From: Henry Bender <benderh>
Date: Sat, 19 Oct 1996 12:33:46 -0400 (EDT)

For all of those who are interested and could possibly help me:

My name is Eric Bender, and I am a senior at Georgetown University. I am an AMerican Studies major writing my thesis on children's literature. I have always had an interest in the field, and I had a wonderful opportunity to study children's literature last year in England.

I have returned from my year abroad and am now writing my thesis on children's literature, focusing on books that have and have not won the Newbery Medal or a Newbery Honorable mention. I am specifically examining the books on the award lists for the years of 1965, 1968, 1975, 1978, and 1984. (If anyone has served on the committee during those years I would be very grateful if you could please contact me.) WHile I am reading the final award-winners and the honor books for those years, I am also looking at books that seem perenially popular and well-written but have not made any of the lists: Harriet the Spy, The Great Brain, Judy Blume texts, and The CHocolate War in particular. I am examining why these books did not win, and if a correlation exists between the winning books and events that occurred during those years in AMerican history, society and culture.

Other questions I have: Does the committee feel pressure to push certain books, themes, topics over others? Where do such pressures originate, if they do exist? Do committee members feel that some books cannot win because they are too serious, too mature, too influential for children to handle?
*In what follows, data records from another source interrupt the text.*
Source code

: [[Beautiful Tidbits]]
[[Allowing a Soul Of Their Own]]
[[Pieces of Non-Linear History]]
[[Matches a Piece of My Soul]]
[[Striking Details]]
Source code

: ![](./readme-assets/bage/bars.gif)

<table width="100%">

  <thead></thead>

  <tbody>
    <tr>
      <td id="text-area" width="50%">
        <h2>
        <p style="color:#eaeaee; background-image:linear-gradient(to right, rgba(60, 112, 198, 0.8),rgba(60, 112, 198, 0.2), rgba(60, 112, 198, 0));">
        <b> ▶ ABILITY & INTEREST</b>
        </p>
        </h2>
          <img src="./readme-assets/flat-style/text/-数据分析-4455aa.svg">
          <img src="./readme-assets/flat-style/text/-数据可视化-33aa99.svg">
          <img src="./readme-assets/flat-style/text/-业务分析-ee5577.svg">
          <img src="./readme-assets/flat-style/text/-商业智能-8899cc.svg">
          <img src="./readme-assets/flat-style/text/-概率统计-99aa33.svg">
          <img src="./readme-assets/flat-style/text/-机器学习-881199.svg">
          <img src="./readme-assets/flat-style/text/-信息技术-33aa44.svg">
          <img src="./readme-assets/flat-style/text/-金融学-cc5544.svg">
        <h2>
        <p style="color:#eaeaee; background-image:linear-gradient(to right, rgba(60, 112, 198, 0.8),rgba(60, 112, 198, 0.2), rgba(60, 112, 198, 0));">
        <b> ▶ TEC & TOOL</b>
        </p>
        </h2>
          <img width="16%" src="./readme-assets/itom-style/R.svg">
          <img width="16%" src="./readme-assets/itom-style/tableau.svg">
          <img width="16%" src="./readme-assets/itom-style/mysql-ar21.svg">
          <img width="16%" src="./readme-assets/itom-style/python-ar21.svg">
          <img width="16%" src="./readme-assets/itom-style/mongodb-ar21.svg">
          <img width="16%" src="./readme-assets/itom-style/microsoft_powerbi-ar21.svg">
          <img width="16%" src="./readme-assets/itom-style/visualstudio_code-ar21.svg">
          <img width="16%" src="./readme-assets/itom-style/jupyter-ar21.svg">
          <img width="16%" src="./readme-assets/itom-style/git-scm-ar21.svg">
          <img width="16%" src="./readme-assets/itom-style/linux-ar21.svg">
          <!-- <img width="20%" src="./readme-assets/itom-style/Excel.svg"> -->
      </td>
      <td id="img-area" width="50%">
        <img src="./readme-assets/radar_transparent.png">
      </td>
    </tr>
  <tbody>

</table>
ARe the choices (along with what is published) influenced by or reflections of the times and what can and cannot be read by children as deemed legible by society? (I am thinking in particular of Harriet, and the controversial line, "I'll be damned if I am going to take ballet lessons!") How are books actually agreed upn by the committee as distinguished? If each committee sets its own boundaries, how do they do that? Are certain themes promoted if that issue needs to be addressed in society: AIDS, homosexuality, abandonment, multiculturalism? If the committee does keep with the belief that a work of children's literature must have some sense of hope and redemption at the end, don't many books, often good ones, become ineligible and are ignored? Finally, I am looking at how this award reflects American attitudes: What is best? WHat has the gold seal? and instant gratification by picking up a book with a seal on it and believing we have a great book at hand, no search necessary.

These are my ideas and where I am now in my thesis research. I am to start reading the books themselves, and I am doing analytical/theoretical research as well. I could be very "off center" or on the verge of an interesting study. If anyone has any ideas, responses, or answers for me, PLEASE respond to me. I would appreciate any information and advice, and again, I would love to meet with anyone, especially anyone who served on the NEwbery committee during the years of 1965, 1968, 1975, 1978, and 1984.

                        Thank you very much.